The above could also aptly describe our accidental Senator, who has been in the public eye, grabbing headlines for all the wrong reasons. Boycott his press conferences, I say. He will still be free to say what he wants to say, just not on the front page.

New Zealand’s Prime Minister Jacinda Ardern put the lid firmly back on the pot with an apolitical, compassionate approach that above all took the feelings and beliefs of the Muslim victims of the massacre into account. Within days, she and Muslim leaders were collaborating with police to fast-track the release of the victims’ bodies to their families. The Islamic faith requires that burial rituals happen as soon as possible. The fact the NZ PM understood this and promised that the country would also pay for the burials, built a few bridges at a time when all connection could have been lost.

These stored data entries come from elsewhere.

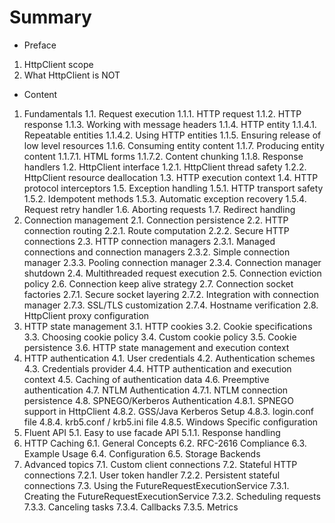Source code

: # Summary
* Preface
1. HttpClient scope
2. What HttpClient is NOT
* Content
1. Fundamentals
1.1. Request execution
1.1.1. HTTP request
1.1.2. HTTP response
1.1.3. Working with message headers
1.1.4. HTTP entity
1.1.4.1. Repeatable entities
1.1.4.2. Using HTTP entities
1.1.5. Ensuring release of low level resources
1.1.6. Consuming entity content
1.1.7. Producing entity content
1.1.7.1. HTML forms
1.1.7.2. Content chunking
1.1.8. Response handlers
1.2. HttpClient interface
1.2.1. HttpClient thread safety
1.2.2. HttpClient resource deallocation
1.3. HTTP execution context
1.4. HTTP protocol interceptors
1.5. Exception handling
1.5.1. HTTP transport safety
1.5.2. Idempotent methods
1.5.3. Automatic exception recovery
1.5.4. Request retry handler
1.6. Aborting requests
1.7. Redirect handling
2. Connection management
2.1. Connection persistence
2.2. HTTP connection routing
2.2.1. Route computation
2.2.2. Secure HTTP connections
2.3. HTTP connection managers
2.3.1. Managed connections and connection managers
2.3.2. Simple connection manager
2.3.3. Pooling connection manager
2.3.4. Connection manager shutdown
2.4. Multithreaded request execution
2.5. Connection eviction policy
2.6. Connection keep alive strategy
2.7. Connection socket factories
2.7.1. Secure socket layering
2.7.2. Integration with connection manager
2.7.3. SSL/TLS customization
2.7.4. Hostname verification
2.8. HttpClient proxy configuration
3. HTTP state management
3.1. HTTP cookies
3.2. Cookie specifications
3.3. Choosing cookie policy
3.4. Custom cookie policy
3.5. Cookie persistence
3.6. HTTP state management and execution context
4. HTTP authentication
4.1. User credentials
4.2. Authentication schemes
4.3. Credentials provider
4.4. HTTP authentication and execution context
4.5. Caching of authentication data
4.6. Preemptive authentication
4.7. NTLM Authentication
4.7.1. NTLM connection persistence
4.8. SPNEGO/Kerberos Authentication
4.8.1. SPNEGO support in HttpClient
4.8.2. GSS/Java Kerberos Setup
4.8.3. login.conf file
4.8.4. krb5.conf / krb5.ini file
4.8.5. Windows Specific configuration
5. Fluent API
5.1. Easy to use facade API
5.1.1. Response handling
6. HTTP Caching
6.1. General Concepts
6.2. RFC-2616 Compliance
6.3. Example Usage
6.4. Configuration
6.5. Storage Backends
7. Advanced topics
7.1. Custom client connections
7.2. Stateful HTTP connections
7.2.1. User token handler
7.2.2. Persistent stateful connections
7.3. Using the FutureRequestExecutionService
7.3.1. Creating the FutureRequestExecutionService
7.3.2. Scheduling requests
7.3.3. Canceling tasks
7.3.4. Callbacks
7.3.5. Metrics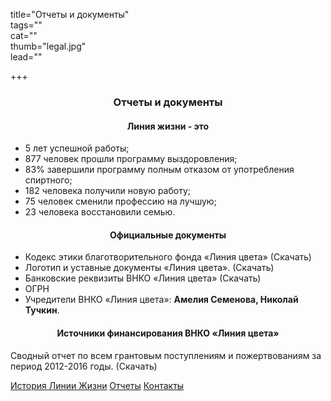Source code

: title="Отчеты и документы"  
tags=""  
cat=""  
thumb="legal.jpg"  
lead=""  

+++
<h3 style="text-align:center;">Отчеты и документы</h3>

<h4 style="text-align:center;">Линия жизни - это</h4>
 
- 5 лет успешной работы;
- 877 человек прошли программу выздоровления;
- 83% завершили программу полным отказом от употребления спиртного;
- 182 человека получили новую работу;
- 75 человек сменили профессию на лучшую;
- 23 человека восстановили семью.

<h4 style="text-align:center;">Официальные документы</h4>

- Кодекс этики благотворительного фонда «Линия цвета» (Скачать)
- Логотип и уставные документы «Линия цвета». (Скачать)
- Банковские реквизиты ВНКО «Линия цвета» (Скачать)
- ОГРН
- Учредители ВНКО «Линия цвета»: **Амелия Семенова, Николай Тучкин**.

<h4 style="text-align:center;">Источники финансирования ВНКО «Линия цвета»</h4>

Сводный отчет по всем грантовым поступлениям и пожертвованиям за период 2012-2016 годы. (Скачать)


[История Линии Жизни](mdlink="page/istoriya-linii-zhizni")
[Отчеты](mdlink="page/reports")
[Контакты](mdlink="page/contacts")
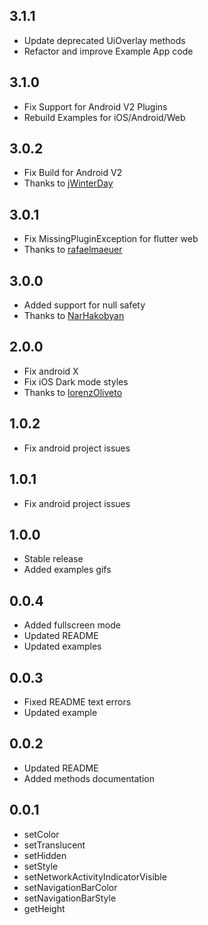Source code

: ## 3.1.1
* Update deprecated UiOverlay methods
* Refactor and improve Example App code

## 3.1.0
* Fix Support for Android V2 Plugins
* Rebuild Examples for iOS/Android/Web

## 3.0.2
* Fix Build for Android V2
* Thanks to [jWinterDay](https://github.com/jWinterDay)

## 3.0.1
* Fix MissingPluginException for flutter web
* Thanks to [rafaelmaeuer](https://github.com/rafaelmaeuer)

## 3.0.0
* Added support for null safety
* Thanks to [NarHakobyan](https://github.com/NarHakobyan)

## 2.0.0
* Fix android X
* Fix iOS Dark mode styles
* Thanks to [lorenzOliveto](https://github.com/lorenzOliveto)

## 1.0.2
* Fix android project issues

## 1.0.1
* Fix android project issues

## 1.0.0
* Stable release
* Added examples gifs

## 0.0.4
* Added fullscreen mode
* Updated README
* Updated examples

## 0.0.3
* Fixed README text errors
* Updated example

## 0.0.2
* Updated README
* Added methods documentation

## 0.0.1
* setColor
* setTranslucent
* setHidden
* setStyle
* setNetworkActivityIndicatorVisible
* setNavigationBarColor
* setNavigationBarStyle
* getHeight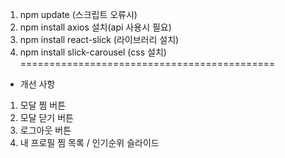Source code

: 1. npm update (스크립트 오류시)
2. npm install axios 설치(api 사용시 필요)
3. npm install react-slick (라이브러리 설치)
4. npm install slick-carousel (css 설치)
============================================
- 개선 사항
1. 모달 찜 버튼
2. 모달 닫기 버튼
3. 로그아웃 버튼
4. 내 프로필 찜 목록 / 인기순위 슬라이드
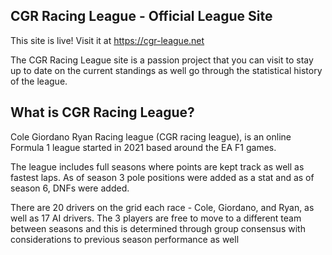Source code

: ## CGR Racing League - Official League Site
This site is live! Visit it at https://cgr-league.net

The CGR Racing League site is a passion project that you can visit to stay up to date on the current standings as well go through the statistical history of the league. 


## What is CGR Racing League?

Cole Giordano Ryan Racing league (CGR racing league), is an online Formula 1 league started in 2021 based around the EA F1 games.

The league includes full seasons where points are kept track as well as fastest laps. As of season 3 pole positions were added as a stat and as of season 6, DNFs were added.

There are 20 drivers on the grid each race - Cole, Giordano, and Ryan, as well as 17 AI drivers. The 3 players are free to move to a different team between seasons and this is determined through group consensus with considerations to previous season performance as well 

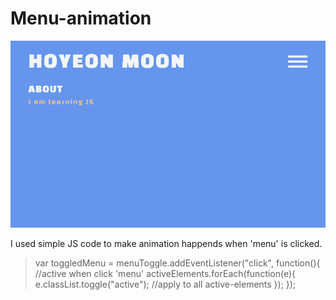 # Menu-animation

![](menu-animation.gif)

I used simple JS code to make animation happends when 'menu' is clicked.


>var toggledMenu = menuToggle.addEventListener("click", function(){ //active when click 'menu'
     activeElements.forEach(function(e){
          e.classList.toggle("active"); //apply to all active-elements
     });
});
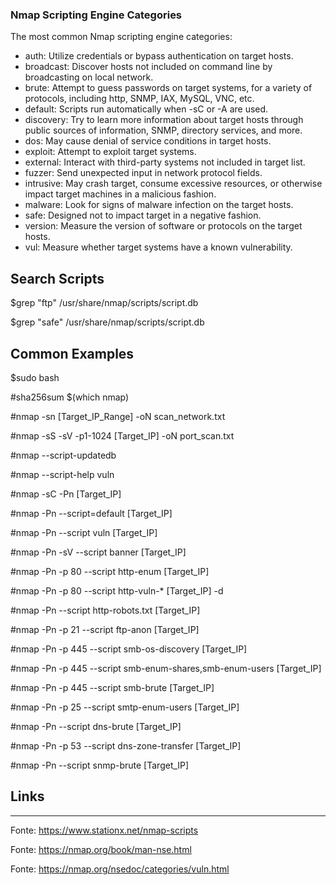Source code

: ### Nmap Scripting Engine Categories

The most common Nmap scripting engine categories:
- auth: Utilize credentials or bypass authentication on target hosts.
- broadcast: Discover hosts not included on command line by broadcasting on local network.
- brute: Attempt to guess passwords on target systems, for a variety of protocols, including http, SNMP, IAX, MySQL, VNC, etc.
- default: Scripts run automatically when -sC or -A are used.
- discovery: Try to learn more information about target hosts through public sources of information, SNMP, directory services, and more.
- dos: May cause denial of service conditions in target hosts.
- exploit: Attempt to exploit target systems.
- external: Interact with third-party systems not included in target list.
- fuzzer: Send unexpected input in network protocol fields.
- intrusive: May crash target, consume excessive resources, or otherwise impact target machines in a malicious fashion.
- malware: Look for signs of malware infection on the target hosts.
- safe: Designed not to impact target in a negative fashion.
- version: Measure the version of software or protocols on the target hosts.
- vul: Measure whether target systems have a known vulnerability.

## Search Scripts

$grep "ftp" /usr/share/nmap/scripts/script.db

$grep "safe" /usr/share/nmap/scripts/script.db

## Common Examples

$sudo bash

#sha256sum $(which nmap)

#nmap -sn [Target_IP_Range] -oN scan_network.txt

#nmap -sS -sV -p1-1024 [Target_IP] -oN port_scan.txt

#nmap --script-updatedb

#nmap --script-help vuln

#nmap -sC -Pn [Target_IP]

#nmap -Pn --script=default [Target_IP]

#nmap -Pn --script vuln [Target_IP]

#nmap -Pn -sV --script banner [Target_IP]

#nmap -Pn -p 80 --script http-enum [Target_IP]

#nmap -Pn -p 80 --script http-vuln-* [Target_IP] -d

#nmap -Pn --script http-robots.txt [Target_IP]

#nmap -Pn -p 21 --script ftp-anon [Target_IP]

#nmap -Pn -p 445 --script smb-os-discovery [Target_IP]

#nmap -Pn -p 445 --script smb-enum-shares,smb-enum-users [Target_IP]

#nmap -Pn -p 445 --script smb-brute [Target_IP]

#nmap -Pn -p 25 --script smtp-enum-users [Target_IP]

#nmap -Pn --script dns-brute [Target_IP]

#nmap -Pn -p 53 --script dns-zone-transfer [Target_IP]

#nmap -Pn --script snmp-brute [Target_IP]

## Links
---------------------------------------------------------------------------------
Fonte: https://www.stationx.net/nmap-scripts

Fonte: https://nmap.org/book/man-nse.html

Fonte: https://nmap.org/nsedoc/categories/vuln.html

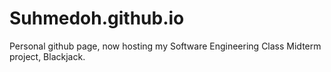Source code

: # Suhmedoh.github.io


Personal github page, now hosting my Software Engineering Class Midterm project, Blackjack.
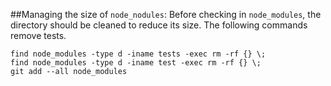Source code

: ##Managing the size of `node_nodules`:
Before checking in `node_modules`, the directory should be cleaned to reduce its size.
The following commands remove tests.

    find node_modules -type d -iname tests -exec rm -rf {} \;
    find node_modules -type d -iname test -exec rm -rf {} \;
    git add --all node_modules

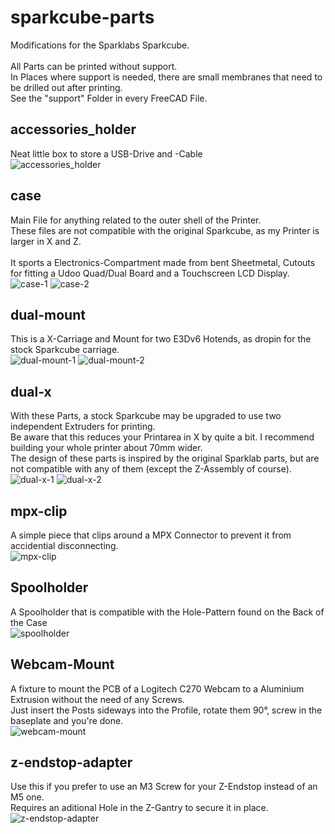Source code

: # sparkcube-parts
Modifications for the Sparklabs Sparkcube. <br>
<br>
All Parts can be printed without support. <br>
In Places where support is needed, there are small membranes that need to be drilled out after printing. <br>
See the "support" Folder in every FreeCAD File.

## accessories_holder
Neat little box to store a USB-Drive and -Cable <br>
![accessories_holder](img/accessories_holder.png)

## case
Main File for anything related to the outer shell of the Printer. <br> 
These files are not compatible with the original Sparkcube, as my Printer is larger in X and Z. <br>
<br>
It sports a Electronics-Compartment made from bent Sheetmetal, Cutouts for fitting a Udoo Quad/Dual Board and a Touchscreen LCD Display. <br>
![case-1](img/case-1.png)
![case-2](img/case-2.png)

## dual-mount
This is a X-Carriage and Mount for two E3Dv6 Hotends, as dropin for the stock Sparkcube carriage. <br>
![dual-mount-1](img/dual-mount-1.png)
![dual-mount-2](img/dual-mount-2.png)

## dual-x
With these Parts, a stock Sparkcube may be upgraded to use two independent Extruders for printing. <br>
Be aware that this reduces your Printarea in X by quite a bit. I recommend building your whole printer about 70mm wider. <br>
The design of these parts is inspired by the original Sparklab parts, but are not compatible with any of them (except the Z-Assembly of course). <br>
![dual-x-1](img/dual-x-1.png)
![dual-x-2](img/dual-x-2.png)

## mpx-clip
A simple piece that clips around a MPX Connector to prevent it from accidential disconnecting. <br>
![mpx-clip](img/mpx-clip.png)

## Spoolholder
A Spoolholder that is compatible with the Hole-Pattern found on the Back of the Case <br>
![spoolholder](img/spoolholder.png)

## Webcam-Mount
A fixture to mount the PCB of a Logitech C270 Webcam to a Aluminium Extrusion without the need of any Screws. <br>
Just insert the Posts sideways into the Profile, rotate them 90°, screw in the baseplate and you're done. <br>
![webcam-mount](img/webcam-mount.png)

## z-endstop-adapter
Use this if you prefer to use an M3 Screw for your Z-Endstop instead of an M5 one. <br>
Requires an aditional Hole in the Z-Gantry to secure it in place. <br>
![z-endstop-adapter](img/z-endstop-adapter.png)


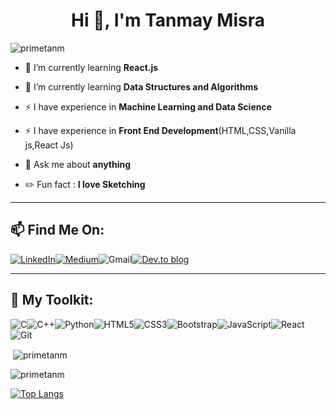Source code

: <h1 align="center">Hi 👋, I'm Tanmay Misra</h1>
<p><img align="center" src="https://komarev.com/ghpvc/?username=primeTanM&style=flat-square" alt="primetanm" /></p>


- 🔭 I’m currently learning **React.js**

- 🔭 I’m currently learning **Data Structures and Algorithms**

- ⚡ I have experience in **Machine Learning and Data Science**
- ⚡ I have experience in **Front End Development**(HTML,CSS,Vanilla js,React Js)

- 💬 Ask me about **anything**

- ✏️ Fun fact : **I love Sketching**

---

## 📫 Find Me On: 
<a href = "https://www.linkedin.com/in/tanmay-misra/">![LinkedIn](https://img.shields.io/badge/linkedin-%230077B5.svg?style=for-the-badge&logo=linkedin&logoColor=white)</a><a href="https://medium.com/@tanmaymisra619">![Medium](https://img.shields.io/badge/Medium-12100E?style=for-the-badge&logo=medium&logoColor=white)</a><a>![Gmail](https://img.shields.io/badge/Gmail-D14836?style=for-the-badge&logo=gmail&logoColor=white&link=mailto:tanmaymisra619@gmail.com)</a><a href="https://dev.to/primetanm">![Dev.to blog](https://img.shields.io/badge/dev.to-0A0A0A?style=for-the-badge&logo=dev.to&logoColor=white)</a>

---

## 🧰 My Toolkit:

![C](https://img.shields.io/badge/c-%2300599C.svg?style=for-the-badge&logo=c&logoColor=white)![C++](https://img.shields.io/badge/c++-%2300599C.svg?style=for-the-badge&logo=c%2B%2B&logoColor=white)![Python](https://img.shields.io/badge/python-3670A0?style=for-the-badge&logo=python&logoColor=ffdd54)![HTML5](https://img.shields.io/badge/html5-%23E34F26.svg?style=for-the-badge&logo=html5&logoColor=white)![CSS3](https://img.shields.io/badge/css3-%231572B6.svg?style=for-the-badge&logo=css3&logoColor=white)![Bootstrap](https://img.shields.io/badge/bootstrap-%23563D7C.svg?style=for-the-badge&logo=bootstrap&logoColor=white)![JavaScript](https://img.shields.io/badge/javascript-%23323330.svg?style=for-the-badge&logo=javascript&logoColor=%23F7DF1E)![React](https://img.shields.io/badge/react-%2320232a.svg?style=for-the-badge&logo=react&logoColor=%2361DAFB)![Git](https://img.shields.io/badge/git-%23F05033.svg?style=for-the-badge&logo=git&logoColor=white)

<p>&nbsp;<img align="center" src="https://github-readme-stats.vercel.app/api?username=primetanm&theme=dark&show_icons=true&locale=en" alt="primetanm" /></p>

<p><img align="center" src="https://github-readme-streak-stats.herokuapp.com/?user=primetanm&theme=dark" alt="primetanm" /></p>

[![Top Langs](https://github-readme-stats.vercel.app/api/top-langs/?username=primeTanM&layout=compact&theme=dark)](https://github.com/anuraghazra/github-readme-stats)


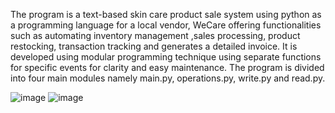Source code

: The program is a text-based skin care product sale system using python as a 
programming language for a local vendor, WeCare offering functionalities such as 
automating inventory management ,sales processing, product restocking, transaction 
tracking and generates a detailed invoice. It is developed using modular programming 
technique using separate functions for specific events for clarity and easy maintenance. 
The program is divided into four main modules namely main.py, operations.py, write.py 
and read.py. 

![image](https://github.com/user-attachments/assets/1ae38b93-17cc-46c4-ae26-9bdec07b4d23)
![image](https://github.com/user-attachments/assets/be1cbcdf-390a-4a17-8f09-1fcc933f5a2b)
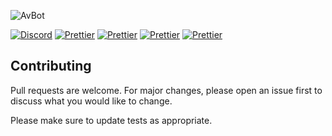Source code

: ![AvBot](https://i.postimg.cc/RFSGH8FQ/logo.png)

[![Discord](https://img.shields.io/discord/524087427875209227?color=%237289DA&label=Discord&style=for-the-badge&logo=discord)](https://discord.gg/fjNqtz6)
[![Prettier](https://img.shields.io/github/license/drph4nt0m/avbot-v3?style=for-the-badge)](https://github.com/drph4nt0m/avbot-v3/blob/master/LICENSE)
[![Prettier](https://img.shields.io/github/package-json/v/drph4nt0m/avbot-v3/master?style=for-the-badge)](#)
[![Prettier](https://img.shields.io/depfu/drph4nt0m/avbot-v3?style=for-the-badge)](#)
[![Prettier](https://img.shields.io/badge/styled_with-prettier-ff69b4.svg?style=for-the-badge&logo=prettier)](https://github.com/prettier/prettier)

## Contributing
Pull requests are welcome. For major changes, please open an issue first to discuss what you would like to change.

Please make sure to update tests as appropriate.
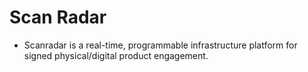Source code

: # Scan Radar
- Scanradar is a real-time, programmable infrastructure platform for signed physical/digital product engagement.
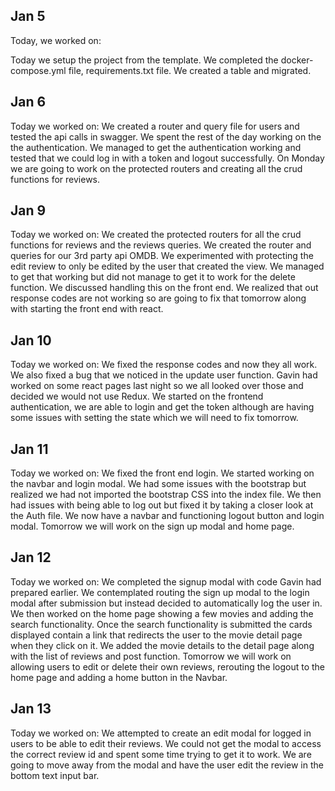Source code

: ## Jan 5

Today, we worked on:

Today we setup the project from the template. We completed the docker-compose.yml file, requirements.txt file.
We created a table and migrated.

## Jan 6

Today we worked on:
We created a router and query file for users and tested the api calls in swagger.
We spent the rest of the day working on the the authentication. We managed to get the authentication working and tested that we could log in with a token and logout successfully.
On Monday we are going to work on the protected routers and creating all the crud functions for reviews.

## Jan 9

Today we worked on:
We created the protected routers for all the crud functions for reviews and the reviews queries. We created the router and queries for our 3rd party api OMDB.
We experimented with protecting the edit review to only be edited by the user that created the view. We managed to get that working but did not manage to get it to work for the delete function. We discussed handling this on the front end.
We realized that out response codes are not working so are going to fix that tomorrow along with starting the front end with react.

## Jan 10

Today we worked on:
We fixed the response codes and now they all work. We also fixed a bug that we noticed in the update user function.
Gavin had worked on some react pages last night so we all looked over those and decided we would not use Redux.
We started on the frontend authentication, we are able to login and get the token although are having some issues with setting the state which we will need to fix tomorrow.

## Jan 11

Today we worked on:
We fixed the front end login. We started working on the navbar and login modal. We had some issues with the bootstrap but realized we had not imported the bootstrap CSS into the index file. We then had issues with being able to log out but fixed it by taking a closer look at the Auth file. We now have a navbar and functioning logout button and login modal. Tomorrow we will work on the sign up modal and home page.

## Jan 12

Today we worked on:
We completed the signup modal with code Gavin had prepared earlier. We contemplated routing the sign up modal to the login modal after submission but instead decided to automatically log the user in. We then worked on the home page showing a few movies and adding the search functionality. Once the search functionality is submitted the cards displayed contain a link that redirects the user to the movie detail page when they click on it. We added the movie details to the detail page along with the list of reviews and post function. Tomorrow we will work on allowing users to edit or delete their own reviews, rerouting the logout to the home page and adding a home button in the Navbar.

## Jan 13

Today we worked on:
We attempted to create an edit modal for logged in users to be able to edit their reviews. We could not get the modal to access the correct review id and spent some time trying to get it to work. We are going to move away from the modal and have the user edit the review in the bottom text input bar.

Defining the nation’s role in this global grief, she wrote in a commemoration book: “On behalf of all New Zealanders we grieve, together we are one, they are us.”

These words have taken on a life of their own, as a hashtag on social media. In just three words she defined New Zealand’s inclusive attitude towards refugees and immigrants in general. Ms Ardern’s approach every day since has been consistent, compassionate and yet firm, as shown with the swift introduction of stricter gun laws.

The chief pot-stirrers, unfortunately, are the loosely-regulated chat sites and bulletin boards where people can post anonymously. Telcos including Telstra, Optus and Vodaphone are temporarily blocking websites which continue to broadcast the live GoPro video filmed by the assailant as he went about his bloody business. None of the Telcos will say which websites they are actively blocking, although they say the bans will be lifted once the video is removed.

Apart from George’s fiddle tune, the most moving thing I have seen about the Christchurch massacre is a black and white ink drawing by Isaac Westerlund of a Maori woman and a Muslim woman exchanging the Hongi. This is a traditional Maori greeting where two people briefly touch noses and foreheads, exchanging a symbolic breath of life.

Thanks to open-hearted people like Isaac Westerlund and George Jackson, the healing power of music and art help us overcome emotions we don’t quite understand and to make sense of the senseless.

#theyareus

*A Tui is a native bird with a distinctive tuft of white feathers at the throat and a beautiful call.